What happens when a game is past its prime? Well, it usually goes on sale. Sometimes, you find ridiculously cheap copies in thrift shops. A few digital-only titles might end up disappearing from storefronts. It becomes impossible to find other people to play with, if there is an online component. Basically, we get to watch as it fades into obscurity. But what happens to DLC when games enter those twilight years? If the company creating it is a courteous one, sometimes something great happens.
There are companies out there that understand that as a game ages, it becomes time to start offering people opportunities to get the add-ons in other ways. After all, it only remains profitable for so long and eventually bigger, better editions that bundle all this extra content in for free are released. These publishers give us other avenues to get add-ons in ways that don’t technically cost us any money, and more companies should follow their lead and eventually give fans access to everything in games a year or two, maybe three, after they have had their moment in the sun.
The best example of such a situation is DOOM. One year after its release, id Software and Bethesda made all of its multiplayer DLC free. The 6.66 patch unlocked the previously paid map, gun, demon, armor, and equipment add-ons. It also overhauled the multiplayer progression system, to change how people would earn items. (This meant hitting certain levels and completing challenges gave you bigger and better things.) It was a long enough period of time that people who paid would not feel like they were ripped off, but also injected life back into a game that was now over a year old. Frankly, it was a fantastic move.
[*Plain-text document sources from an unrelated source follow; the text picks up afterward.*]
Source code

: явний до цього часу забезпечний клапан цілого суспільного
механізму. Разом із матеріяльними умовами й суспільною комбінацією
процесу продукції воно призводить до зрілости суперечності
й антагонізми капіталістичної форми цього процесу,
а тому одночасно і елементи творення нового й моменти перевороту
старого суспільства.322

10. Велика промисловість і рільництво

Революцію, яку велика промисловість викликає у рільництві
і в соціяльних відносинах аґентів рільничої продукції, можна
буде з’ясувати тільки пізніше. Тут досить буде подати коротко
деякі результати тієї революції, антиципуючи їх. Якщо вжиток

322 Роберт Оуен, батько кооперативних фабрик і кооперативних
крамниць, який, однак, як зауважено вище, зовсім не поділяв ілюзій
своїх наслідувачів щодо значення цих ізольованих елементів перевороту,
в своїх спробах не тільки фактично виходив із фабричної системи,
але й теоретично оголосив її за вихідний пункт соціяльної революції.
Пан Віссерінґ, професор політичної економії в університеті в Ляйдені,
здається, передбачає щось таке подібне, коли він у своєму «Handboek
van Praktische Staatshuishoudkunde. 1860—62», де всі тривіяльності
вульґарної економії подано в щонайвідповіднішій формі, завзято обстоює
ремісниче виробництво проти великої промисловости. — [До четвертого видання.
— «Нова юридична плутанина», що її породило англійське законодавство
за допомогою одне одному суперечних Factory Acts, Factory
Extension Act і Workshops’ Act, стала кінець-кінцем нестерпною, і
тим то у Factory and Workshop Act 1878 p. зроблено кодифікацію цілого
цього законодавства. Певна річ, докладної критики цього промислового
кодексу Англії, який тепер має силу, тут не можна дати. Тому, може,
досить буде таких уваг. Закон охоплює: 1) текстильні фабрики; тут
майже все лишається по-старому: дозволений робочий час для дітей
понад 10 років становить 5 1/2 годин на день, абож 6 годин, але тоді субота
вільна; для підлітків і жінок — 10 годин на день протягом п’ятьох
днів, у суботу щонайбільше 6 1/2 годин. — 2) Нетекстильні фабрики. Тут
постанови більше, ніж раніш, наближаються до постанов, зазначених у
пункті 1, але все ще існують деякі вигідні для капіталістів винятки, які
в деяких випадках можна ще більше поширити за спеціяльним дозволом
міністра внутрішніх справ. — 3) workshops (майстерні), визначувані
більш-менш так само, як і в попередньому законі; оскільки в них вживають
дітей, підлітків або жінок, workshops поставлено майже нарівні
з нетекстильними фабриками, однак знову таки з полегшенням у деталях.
Another company that handled this sort of situation well is Ubisoft. It has this winter sports game called Steep, you may have heard of it. (It is pretty huge.) Like DOOM, something important happened when it hit the one year mark. The base game lets you use skis, snowboards, paragliders, and wingsuits. Four extra sports were added along the way as paid DLC. After the December 4, 2017 patch, the Base Jump, Sled, Speed Riding, and Rocket Wingsuit paid sports became free. You need to unlock them with Steep Credits, which can be earned with in-game effort or bought with real money, but still. There is a new option to get these extra activities without actually paying money for them.
Then, there is Nintendo. It has done a similar thing with Mario Kart 8, a Wii U game that is now obsolete since Mario Kart 8 Deluxe is on the Switch with plenty of new features and all of the DLC. So what happens with the DLC for the older version? It appears on My Nintendo, the loyalty program the company runs. For 60 Gold Coins, which people earn for purchasing Nintendo 3DS or Switch games, people can “buy” these add-ons and use them in their games. Yes, you are technically spending money on other games, so I guess you did buy them. But no real money went toward them.
We all know companies eventually stop making amazing profits off of games. After the one year mark, they are exploring new avenues. Usage goes down. Game of the year editions may even be released that bundle the game and all content together. Doesn’t it only make sense for developers and publishers to then start offering different options for acquiring what was once paid DLC? Give us new ways to get them, please?